I have an audit table that is structured as follows:
id customer field status timestamp 1 37399262 phone successful 2020-10-08 20:16:39 2 37399262 website failed 2020-10-08 20:16:39 3 37399262 website failed 2020-10-09 21:25:22 4 37399262 website successful 2020-10-10 09:08:35
This table is tracking whether we were able to successfully source a particular data point for a customer.

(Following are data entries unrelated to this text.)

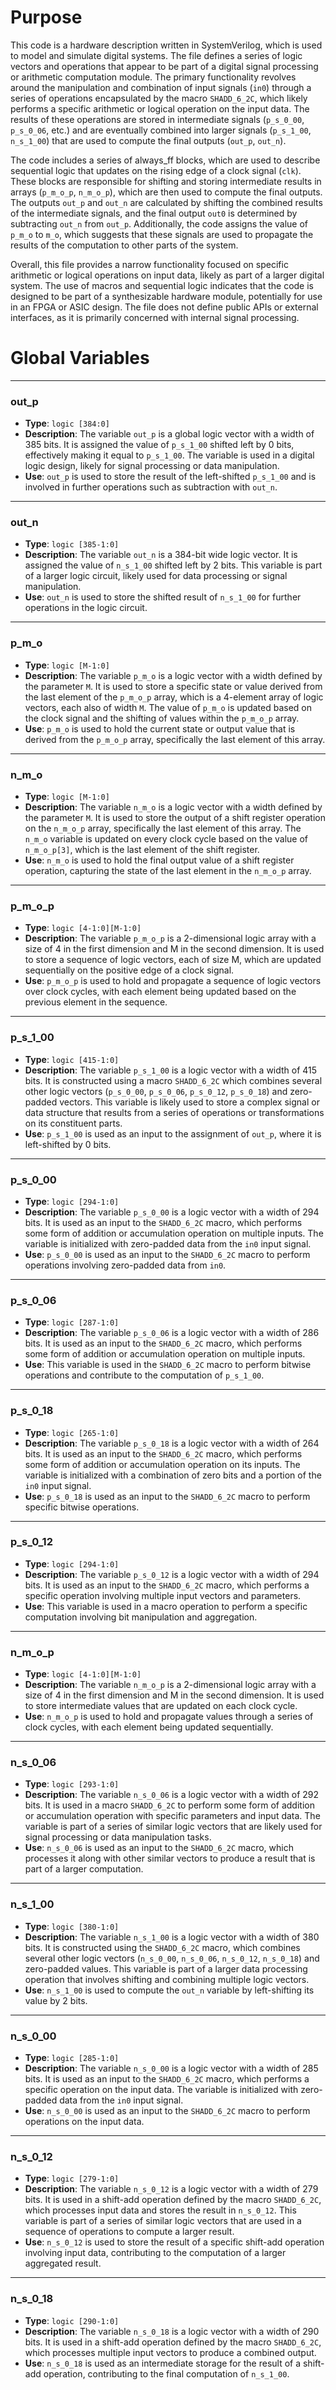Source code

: # Purpose
This code is a hardware description written in SystemVerilog, which is used to model and simulate digital systems. The file defines a series of logic vectors and operations that appear to be part of a digital signal processing or arithmetic computation module. The primary functionality revolves around the manipulation and combination of input signals (`in0`) through a series of operations encapsulated by the macro `SHADD_6_2C`, which likely performs a specific arithmetic or logical operation on the input data. The results of these operations are stored in intermediate signals (`p_s_0_00`, `p_s_0_06`, etc.) and are eventually combined into larger signals (`p_s_1_00`, `n_s_1_00`) that are used to compute the final outputs (`out_p`, `out_n`).

The code includes a series of always_ff blocks, which are used to describe sequential logic that updates on the rising edge of a clock signal (`clk`). These blocks are responsible for shifting and storing intermediate results in arrays (`p_m_o_p`, `n_m_o_p`), which are then used to compute the final outputs. The outputs `out_p` and `out_n` are calculated by shifting the combined results of the intermediate signals, and the final output `out0` is determined by subtracting `out_n` from `out_p`. Additionally, the code assigns the value of `p_m_o` to `m_o`, which suggests that these signals are used to propagate the results of the computation to other parts of the system.

Overall, this file provides a narrow functionality focused on specific arithmetic or logical operations on input data, likely as part of a larger digital system. The use of macros and sequential logic indicates that the code is designed to be part of a synthesizable hardware module, potentially for use in an FPGA or ASIC design. The file does not define public APIs or external interfaces, as it is primarily concerned with internal signal processing.
# Global Variables

---
### out\_p
- **Type**: `logic [384:0]`
- **Description**: The variable `out_p` is a global logic vector with a width of 385 bits. It is assigned the value of `p_s_1_00` shifted left by 0 bits, effectively making it equal to `p_s_1_00`. The variable is used in a digital logic design, likely for signal processing or data manipulation.
- **Use**: `out_p` is used to store the result of the left-shifted `p_s_1_00` and is involved in further operations such as subtraction with `out_n`.


---
### out\_n
- **Type**: `logic [385-1:0]`
- **Description**: The variable `out_n` is a 384-bit wide logic vector. It is assigned the value of `n_s_1_00` shifted left by 2 bits. This variable is part of a larger logic circuit, likely used for data processing or signal manipulation.
- **Use**: `out_n` is used to store the shifted result of `n_s_1_00` for further operations in the logic circuit.


---
### p\_m\_o
- **Type**: `logic [M-1:0]`
- **Description**: The variable `p_m_o` is a logic vector with a width defined by the parameter `M`. It is used to store a specific state or value derived from the last element of the `p_m_o_p` array, which is a 4-element array of logic vectors, each also of width `M`. The value of `p_m_o` is updated based on the clock signal and the shifting of values within the `p_m_o_p` array.
- **Use**: `p_m_o` is used to hold the current state or output value that is derived from the `p_m_o_p` array, specifically the last element of this array.


---
### n\_m\_o
- **Type**: `logic [M-1:0]`
- **Description**: The variable `n_m_o` is a logic vector with a width defined by the parameter `M`. It is used to store the output of a shift register operation on the `n_m_o_p` array, specifically the last element of this array. The `n_m_o` variable is updated on every clock cycle based on the value of `n_m_o_p[3]`, which is the last element of the shift register.
- **Use**: `n_m_o` is used to hold the final output value of a shift register operation, capturing the state of the last element in the `n_m_o_p` array.


---
### p\_m\_o\_p
- **Type**: `logic [4-1:0][M-1:0]`
- **Description**: The variable `p_m_o_p` is a 2-dimensional logic array with a size of 4 in the first dimension and M in the second dimension. It is used to store a sequence of logic vectors, each of size M, which are updated sequentially on the positive edge of a clock signal.
- **Use**: `p_m_o_p` is used to hold and propagate a sequence of logic vectors over clock cycles, with each element being updated based on the previous element in the sequence.


---
### p\_s\_1\_00
- **Type**: `logic [415-1:0]`
- **Description**: The variable `p_s_1_00` is a logic vector with a width of 415 bits. It is constructed using a macro `SHADD_6_2C` which combines several other logic vectors (`p_s_0_00`, `p_s_0_06`, `p_s_0_12`, `p_s_0_18`) and zero-padded vectors. This variable is likely used to store a complex signal or data structure that results from a series of operations or transformations on its constituent parts.
- **Use**: `p_s_1_00` is used as an input to the assignment of `out_p`, where it is left-shifted by 0 bits.


---
### p\_s\_0\_00
- **Type**: `logic [294-1:0]`
- **Description**: The variable `p_s_0_00` is a logic vector with a width of 294 bits. It is used as an input to the `SHADD_6_2C` macro, which performs some form of addition or accumulation operation on multiple inputs. The variable is initialized with zero-padded data from the `in0` input signal.
- **Use**: `p_s_0_00` is used as an input to the `SHADD_6_2C` macro to perform operations involving zero-padded data from `in0`.


---
### p\_s\_0\_06
- **Type**: `logic [287-1:0]`
- **Description**: The variable `p_s_0_06` is a logic vector with a width of 286 bits. It is used as an input to the `SHADD_6_2C` macro, which performs some form of addition or accumulation operation on multiple inputs.
- **Use**: This variable is used in the `SHADD_6_2C` macro to perform bitwise operations and contribute to the computation of `p_s_1_00`.


---
### p\_s\_0\_18
- **Type**: `logic [265-1:0]`
- **Description**: The variable `p_s_0_18` is a logic vector with a width of 264 bits. It is used as an input to the `SHADD_6_2C` macro, which performs some form of addition or accumulation operation on its inputs. The variable is initialized with a combination of zero bits and a portion of the `in0` input signal.
- **Use**: `p_s_0_18` is used as an input to the `SHADD_6_2C` macro to perform specific bitwise operations.


---
### p\_s\_0\_12
- **Type**: `logic [294-1:0]`
- **Description**: The variable `p_s_0_12` is a logic vector with a width of 294 bits. It is used as an input to the `SHADD_6_2C` macro, which performs a specific operation involving multiple input vectors and parameters.
- **Use**: This variable is used in a macro operation to perform a specific computation involving bit manipulation and aggregation.


---
### n\_m\_o\_p
- **Type**: `logic [4-1:0][M-1:0]`
- **Description**: The variable `n_m_o_p` is a 2-dimensional logic array with a size of 4 in the first dimension and M in the second dimension. It is used to store intermediate values that are updated on each clock cycle.
- **Use**: `n_m_o_p` is used to hold and propagate values through a series of clock cycles, with each element being updated sequentially.


---
### n\_s\_0\_06
- **Type**: `logic [293-1:0]`
- **Description**: The variable `n_s_0_06` is a logic vector with a width of 292 bits. It is used in a macro `SHADD_6_2C` to perform some form of addition or accumulation operation with specific parameters and input data. The variable is part of a series of similar logic vectors that are likely used for signal processing or data manipulation tasks.
- **Use**: `n_s_0_06` is used as an input to the `SHADD_6_2C` macro, which processes it along with other similar vectors to produce a result that is part of a larger computation.


---
### n\_s\_1\_00
- **Type**: `logic [380-1:0]`
- **Description**: The variable `n_s_1_00` is a logic vector with a width of 380 bits. It is constructed using the `SHADD_6_2C` macro, which combines several other logic vectors (`n_s_0_00`, `n_s_0_06`, `n_s_0_12`, `n_s_0_18`) and zero-padded values. This variable is part of a larger data processing operation that involves shifting and combining multiple logic vectors.
- **Use**: `n_s_1_00` is used to compute the `out_n` variable by left-shifting its value by 2 bits.


---
### n\_s\_0\_00
- **Type**: `logic [285-1:0]`
- **Description**: The variable `n_s_0_00` is a logic vector with a width of 285 bits. It is used as an input to the `SHADD_6_2C` macro, which performs a specific operation on the input data. The variable is initialized with zero-padded data from the `in0` input signal.
- **Use**: `n_s_0_00` is used as an input to the `SHADD_6_2C` macro to perform operations on the input data.


---
### n\_s\_0\_12
- **Type**: `logic [279-1:0]`
- **Description**: The variable `n_s_0_12` is a logic vector with a width of 279 bits. It is used in a shift-add operation defined by the macro `SHADD_6_2C`, which processes input data and stores the result in `n_s_0_12`. This variable is part of a series of similar logic vectors that are used in a sequence of operations to compute a larger result.
- **Use**: `n_s_0_12` is used to store the result of a specific shift-add operation involving input data, contributing to the computation of a larger aggregated result.


---
### n\_s\_0\_18
- **Type**: `logic [290-1:0]`
- **Description**: The variable `n_s_0_18` is a logic vector with a width of 290 bits. It is used in a shift-add operation defined by the macro `SHADD_6_2C`, which processes multiple input vectors to produce a combined output.
- **Use**: `n_s_0_18` is used as an intermediate storage for the result of a shift-add operation, contributing to the final computation of `n_s_1_00`.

Sometimes we are able to find the data on the first attempt, and you know this because there was no entry with a status of failed, the first occurrence of a particular field was tagged successful (e.g. phone
)
Other times, we fail to find the data point on the first n searches but eventually are able to find it. You know this because are one or more entries with a status of failed, then later a status of successful (e.g. website
).
I am having trouble writing a MySQL query that would only select the fields where we previously failed to find the data point but then were able to find it.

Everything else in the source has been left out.